→ **Assigned task**
Your answer must be every line of the data that holds the string "Calcule".

Collected data:
———
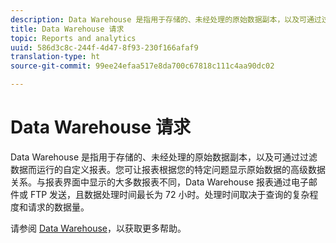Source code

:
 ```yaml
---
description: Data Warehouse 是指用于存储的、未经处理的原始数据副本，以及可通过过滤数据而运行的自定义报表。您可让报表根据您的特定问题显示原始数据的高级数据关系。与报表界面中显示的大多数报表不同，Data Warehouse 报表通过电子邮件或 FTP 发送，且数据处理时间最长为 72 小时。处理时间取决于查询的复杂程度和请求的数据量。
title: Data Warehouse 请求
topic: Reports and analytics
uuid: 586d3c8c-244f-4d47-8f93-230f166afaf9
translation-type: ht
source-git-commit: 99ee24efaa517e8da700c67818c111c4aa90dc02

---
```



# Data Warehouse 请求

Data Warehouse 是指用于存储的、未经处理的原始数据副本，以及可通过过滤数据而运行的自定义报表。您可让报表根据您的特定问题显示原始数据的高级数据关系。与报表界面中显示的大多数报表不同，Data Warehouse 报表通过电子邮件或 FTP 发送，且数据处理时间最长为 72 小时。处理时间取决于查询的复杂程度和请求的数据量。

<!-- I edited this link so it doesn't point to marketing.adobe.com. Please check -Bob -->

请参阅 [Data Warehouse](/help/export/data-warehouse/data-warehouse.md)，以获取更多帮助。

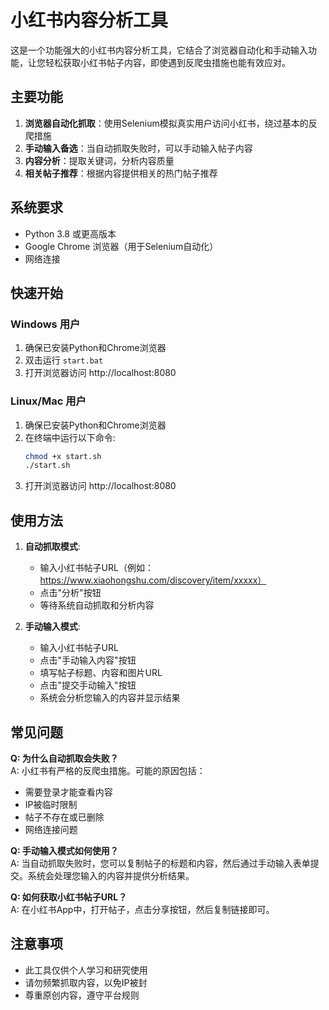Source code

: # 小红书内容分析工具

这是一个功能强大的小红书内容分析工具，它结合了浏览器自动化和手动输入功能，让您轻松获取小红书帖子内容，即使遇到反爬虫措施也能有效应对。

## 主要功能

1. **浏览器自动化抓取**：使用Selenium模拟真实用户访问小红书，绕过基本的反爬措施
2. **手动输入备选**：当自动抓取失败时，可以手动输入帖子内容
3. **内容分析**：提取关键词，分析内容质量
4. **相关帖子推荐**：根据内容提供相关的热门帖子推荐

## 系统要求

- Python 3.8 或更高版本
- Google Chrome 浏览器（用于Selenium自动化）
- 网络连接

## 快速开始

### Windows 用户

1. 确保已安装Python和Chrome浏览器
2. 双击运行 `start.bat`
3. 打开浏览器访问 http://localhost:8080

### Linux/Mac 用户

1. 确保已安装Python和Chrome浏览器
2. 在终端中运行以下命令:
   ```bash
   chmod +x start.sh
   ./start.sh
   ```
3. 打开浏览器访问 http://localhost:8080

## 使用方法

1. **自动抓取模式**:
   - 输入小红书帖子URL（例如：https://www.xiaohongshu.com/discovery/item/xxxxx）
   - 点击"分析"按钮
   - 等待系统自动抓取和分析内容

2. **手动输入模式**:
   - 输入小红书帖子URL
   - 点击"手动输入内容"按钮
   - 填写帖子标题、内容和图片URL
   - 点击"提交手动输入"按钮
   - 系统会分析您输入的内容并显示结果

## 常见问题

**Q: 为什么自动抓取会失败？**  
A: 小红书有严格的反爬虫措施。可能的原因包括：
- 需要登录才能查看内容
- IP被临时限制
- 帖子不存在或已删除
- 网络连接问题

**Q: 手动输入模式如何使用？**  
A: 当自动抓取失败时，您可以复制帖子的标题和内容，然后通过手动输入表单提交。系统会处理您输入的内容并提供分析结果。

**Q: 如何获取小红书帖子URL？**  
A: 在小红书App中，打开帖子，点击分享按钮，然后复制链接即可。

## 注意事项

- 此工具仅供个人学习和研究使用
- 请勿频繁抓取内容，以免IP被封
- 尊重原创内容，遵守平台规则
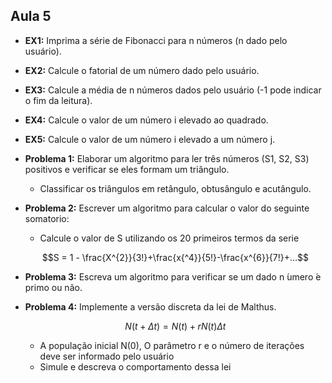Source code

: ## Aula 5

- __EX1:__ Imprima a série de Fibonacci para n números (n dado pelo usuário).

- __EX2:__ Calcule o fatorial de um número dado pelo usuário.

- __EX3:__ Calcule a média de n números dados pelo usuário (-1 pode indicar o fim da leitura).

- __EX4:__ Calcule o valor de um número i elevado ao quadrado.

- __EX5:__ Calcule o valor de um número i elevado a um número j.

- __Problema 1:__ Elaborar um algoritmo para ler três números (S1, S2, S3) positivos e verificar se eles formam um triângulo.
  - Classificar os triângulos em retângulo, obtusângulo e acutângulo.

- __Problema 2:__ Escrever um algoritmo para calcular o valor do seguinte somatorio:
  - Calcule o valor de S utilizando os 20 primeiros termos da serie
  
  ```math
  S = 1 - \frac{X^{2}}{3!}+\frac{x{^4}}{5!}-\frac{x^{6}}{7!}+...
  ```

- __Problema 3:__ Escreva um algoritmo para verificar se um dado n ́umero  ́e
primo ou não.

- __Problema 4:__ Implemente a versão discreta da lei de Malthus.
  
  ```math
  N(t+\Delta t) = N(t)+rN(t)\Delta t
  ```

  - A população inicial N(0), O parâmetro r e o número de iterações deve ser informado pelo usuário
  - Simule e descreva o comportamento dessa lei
———
→ **Answer box**
- __EX2:__ Calcule o fatorial de um número dado pelo usuário.
- __EX3:__ Calcule a média de n números dados pelo usuário (-1 pode indicar o fim da leitura).
- __EX4:__ Calcule o valor de um número i elevado ao quadrado.
- __EX5:__ Calcule o valor de um número i elevado a um número j.
  - Calcule o valor de S utilizando os 20 primeiros termos da serie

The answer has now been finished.